Loading...
03.08.2022

Haciz İhbarnamelerinin Usulsüz Tebliği Şikayeti

T.C. Yargıtay 12. Hukuk Dairesi 
E:
2016/16735
K: 2017/8842
T: 6.6.2017

    ÖZET : Şikayetçi vekilinin icra mahkemesine yaptığı başvuruda; müvekkiline gönderilen haciz ihbarnamelerinin usulsüz tebliğ edildiğini ileri sürerek tebliğ tarihinin düzeltilmesi ve hacizlerin kaldırılması talebinde bulunduğu, mahkemece, şikayetçinin, icra müdürlüğüne 07.01.2014 tarihinde başvurduğu ve dolayısıyla tebliğlerden en geç bu tarihte haberdar olduğu gerekçesiyle şikayetin süreden reddedildiği anlaşılmakla mahkemece 07.01.2014 havale tarihli dilekçenin aslı temin edilmek suretiyle, bu dilekçede kaşe üzerindeki imzanın şikayetçi şirket yetkilisine ait olup olmadığı yönünden bilirkişi incelemesi yaptırılarak şikayetin süresinde olup olmadığının tespiti, süresinde olduğunun anlaşılması halinde işin esasının incelenmesi gerekir.

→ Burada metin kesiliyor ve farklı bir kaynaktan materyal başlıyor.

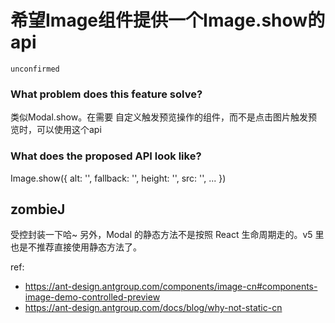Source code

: # 希望Image组件提供一个Image.show的api

`unconfirmed`

### What problem does this feature solve?

类似Modal.show。在需要 自定义触发预览操作的组件，而不是点击图片触发预览时，可以使用这个api

### What does the proposed API look like?

Image.show({
alt: '',
fallback: '',
height: '',
src: '',
...
})

<!-- generated by ant-design-issue-helper. DO NOT REMOVE -->

## zombieJ

受控封装一下哈~
另外，Modal 的静态方法不是按照 React 生命周期走的。v5 里也是不推荐直接使用静态方法了。

ref:

- https://ant-design.antgroup.com/components/image-cn#components-image-demo-controlled-preview
- https://ant-design.antgroup.com/docs/blog/why-not-static-cn
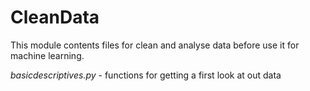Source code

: # CleanData
This module contents files for clean and analyse data before use it for machine learning.

*basicdescriptives.py* - functions for getting a first look at out data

    DAVA : Yukarıda tarih ve numarası yazılı mahkeme kararının müddeti içinde temyizen tetkikinin alacaklı tarafından istenmesi üzerine bu işle ilgili dosya mahallinden Daireye gönderilmiş olup, dava dosyası için Tetkik Hakimi tarafından düzenlenen rapor dinlendikten ve dosya içerisindeki tüm belgeler okunup incelendikten sonra işin gereği görüşülüp düşünüldü:

    KARAR : Şikayetçi vekilinin icra mahkemesine yaptığı başvuruda; müvekkiline gönderilen haciz ihbarnamelerinin usulsüz tebliğ edildiğini ileri sürerek tebliğ tarihinin düzeltilmesi ve hacizlerin kaldırılması talebinde bulunduğu, mahkemece, şikayetçinin, icra müdürlüğüne 07.01.2014 tarihinde başvurduğu ve dolayısıyla tebliğlerden en geç bu tarihte haberdar olduğu gerekçesiyle şikayetin süreden reddedildiği anlaşılmıştır.

    Dairemizin 29.06.2015 tarihli ve 2015/8178 E. - 18286 K. sayılı bozma ilamında; şikayetçinin, dilekçesinde, hükme esas alınan 07.01.2014 havale tarihli dilekçedeki imzanın, şirket yetkilisine ait olmadığını iddia etmiş olması nedeniyle, 07.01.2014 havale tarihli dilekçedeki imza yönünden bilirkişi incelemesi yaptırılarak oluşacak sonuca göre karar verilmesi gerektiği belirtilerek mahkeme kararının bozulduğu görülmüştür.

    Somut olayda, mahkemece, her ne kadar Dairemizin bozma ilamına uyulmuş ise de, bozma ilamında belirtilen 07.01.2014 havale tarihli dilekçedeki imzaya dair inceleme yapılması gerekirken, incelemenin bozma ilamı ile ilgisi olmayan takibe dayanak senet üzerinde yapıldığı ve 17.02.2016 tarihli bilirkişi raporunun hükme esas alındığı, dolayısıyla, mahkemece bozma ilamının gereği yerine getirilmeksizin davanın kabulü yönünde hüküm kurulduğu anlaşılmıştır.

    O halde, mahkemece 07.01.2014 havale tarihli dilekçenin aslı temin edilmek suretiyle, bu dilekçede kaşe üzerindeki imzanın şikayetçi şirket yetkilisine ait olup olmadığı yönünden bilirkişi incelemesi yaptırılarak şikayetin süresinde olup olmadığının tespiti, süresinde olduğunun anlaşılması halinde işin esasının incelenmesi gerekirken, bozma ilamı ile ilgisi olmayan senet üzerinde bilirkişi incelemesi yaptırılarak yazılı şekilde sonuca gidilmesi isabetsizdir.

    SONUÇ : Alacaklının temyiz itirazlarının kabulüyle mahkeme kararının yukarda yazılı sebeplerle İİK`nun 366 ve HUMK`nun 428. maddeleri uyarınca ( BOZULMASINA ), ilamın tebliğinden itibaren 10 gün içinde karar düzeltme yolu açık olmak üzere, 06.06.2017 tarihinde oybirliğiyle karar verildi.